Archbishop William D. Borders wanted a word with then-Monsignor William C. Newman, rector of the Cathedral of Mary Our Queen in Homeland.
The archbishop had news from Pope John Paul II that was going to make the lunch break of a priests’ senate meeting at the cathedral much more interesting: Monsignor Newman was to become a bishop.
“I don’t even remember him even asking the question,” Bishop Newman remembered with a laugh. “He just took it for granted that I would say yes. It was a great honor.”
Twenty five years after Bishop Newman answered the pope’s call to leadership, he celebrated the silver jubilee of his episcopal ordination with a July 12 Mass of Thanksgiving at St. John the Evangelist in Hydes.
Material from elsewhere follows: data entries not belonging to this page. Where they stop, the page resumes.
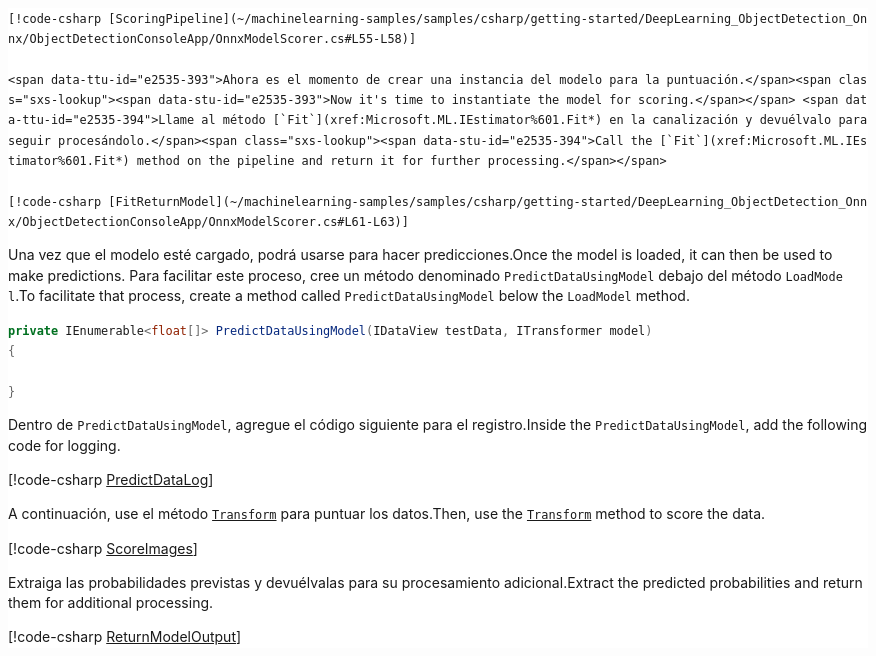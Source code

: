     [!code-csharp [ScoringPipeline](~/machinelearning-samples/samples/csharp/getting-started/DeepLearning_ObjectDetection_Onnx/ObjectDetectionConsoleApp/OnnxModelScorer.cs#L55-L58)]

    <span data-ttu-id="e2535-393">Ahora es el momento de crear una instancia del modelo para la puntuación.</span><span class="sxs-lookup"><span data-stu-id="e2535-393">Now it's time to instantiate the model for scoring.</span></span> <span data-ttu-id="e2535-394">Llame al método [`Fit`](xref:Microsoft.ML.IEstimator%601.Fit*) en la canalización y devuélvalo para seguir procesándolo.</span><span class="sxs-lookup"><span data-stu-id="e2535-394">Call the [`Fit`](xref:Microsoft.ML.IEstimator%601.Fit*) method on the pipeline and return it for further processing.</span></span>

    [!code-csharp [FitReturnModel](~/machinelearning-samples/samples/csharp/getting-started/DeepLearning_ObjectDetection_Onnx/ObjectDetectionConsoleApp/OnnxModelScorer.cs#L61-L63)]

<span data-ttu-id="e2535-395">Una vez que el modelo esté cargado, podrá usarse para hacer predicciones.</span><span class="sxs-lookup"><span data-stu-id="e2535-395">Once the model is loaded, it can then be used to make predictions.</span></span> <span data-ttu-id="e2535-396">Para facilitar este proceso, cree un método denominado `PredictDataUsingModel` debajo del método `LoadModel`.</span><span class="sxs-lookup"><span data-stu-id="e2535-396">To facilitate that process, create a method called `PredictDataUsingModel` below the `LoadModel` method.</span></span>

```csharp
private IEnumerable<float[]> PredictDataUsingModel(IDataView testData, ITransformer model)
{

}
```

<span data-ttu-id="e2535-397">Dentro de `PredictDataUsingModel`, agregue el código siguiente para el registro.</span><span class="sxs-lookup"><span data-stu-id="e2535-397">Inside the `PredictDataUsingModel`, add the following code for logging.</span></span>

[!code-csharp [PredictDataLog](~/machinelearning-samples/samples/csharp/getting-started/DeepLearning_ObjectDetection_Onnx/ObjectDetectionConsoleApp/OnnxModelScorer.cs#L68-L71)]

<span data-ttu-id="e2535-398">A continuación, use el método [`Transform`](xref:Microsoft.ML.ITransformer.Transform*) para puntuar los datos.</span><span class="sxs-lookup"><span data-stu-id="e2535-398">Then, use the [`Transform`](xref:Microsoft.ML.ITransformer.Transform*) method to score the data.</span></span>

[!code-csharp [ScoreImages](~/machinelearning-samples/samples/csharp/getting-started/DeepLearning_ObjectDetection_Onnx/ObjectDetectionConsoleApp/OnnxModelScorer.cs#L73)]

<span data-ttu-id="e2535-399">Extraiga las probabilidades previstas y devuélvalas para su procesamiento adicional.</span><span class="sxs-lookup"><span data-stu-id="e2535-399">Extract the predicted probabilities and return them for additional processing.</span></span>

[!code-csharp [ReturnModelOutput](~/machinelearning-samples/samples/csharp/getting-started/DeepLearning_ObjectDetection_Onnx/ObjectDetectionConsoleApp/OnnxModelScorer.cs#L75-L77)]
Cardinal William H. Keeler, Wilmington Bishop W. Francis Malooly, Bishop Mitchell T. Rozanski and Bishop Denis J. Madden joined their brother bishop for the celebration.
Looking back on his many years as a spiritual shepherd, Bishop Newman said he most enjoyed working with the people. He called it a “grace” to be with a great diversity of people including popes and archbishops; priests, religious and parishioners; civic and interfaith leaders; and prison inmates and people in need.
Bishop Newman had a strong background as he took on the role of eastern vicar bishop – overseeing dozens of parishes in Anne Arundel, Baltimore and Harford counties. He was a former associate pastor of St. Elizabeth of Hungary in Highlandtown, principal of St. Paul Latin School in Baltimore, superintendent of Catholic schools, secretary of education, pastor of Ss. Philip and James in Homewood and the fifth rector of the Cathedral of Mary Our Queen.
“In my years as a priest, I was always a generalist,” the 80-year-old Baltimore native said. “I didn’t concentrate on one area. I enjoyed every kind of ministry. As bishop, I had to learn to extend my gifts on a broader level.”
Celebrating the sacrament of confirmation was a special honor, Bishop Newman said. He estimated that he led about 50 confirmations a year representing nearly 1,000 by the time he retired in 2003. He continues to celebrate the sacrament in parishes throughout the archdiocese.
“I feel very privileged to be the channel of grace bringing the Holy Spirit upon the young people I met along the way,” he said.
Over the years, Bishop Newman honed a homily for confirmation that has been much admired by parents for its sense of compassion and clarity. The message focuses on how young people can find happiness by knowing, loving and serving God.
“The only way you are going to be happy here on earth is to make good, moral decisions in your life,” he said. “If you make good, moral decisions, then you’ll be able to live with yourself without any worry, anxiety or guilt.”
In his retirement, Bishop Newman has enjoyed assisting at St. John in Hydes (where he resides) and the nearby Glen Meadows Retirement Community. He checks his mail at the Catholic Center once a week.
“I’ve been very blessed in my life,” Bishop Newman said. “I’m thankful to God.”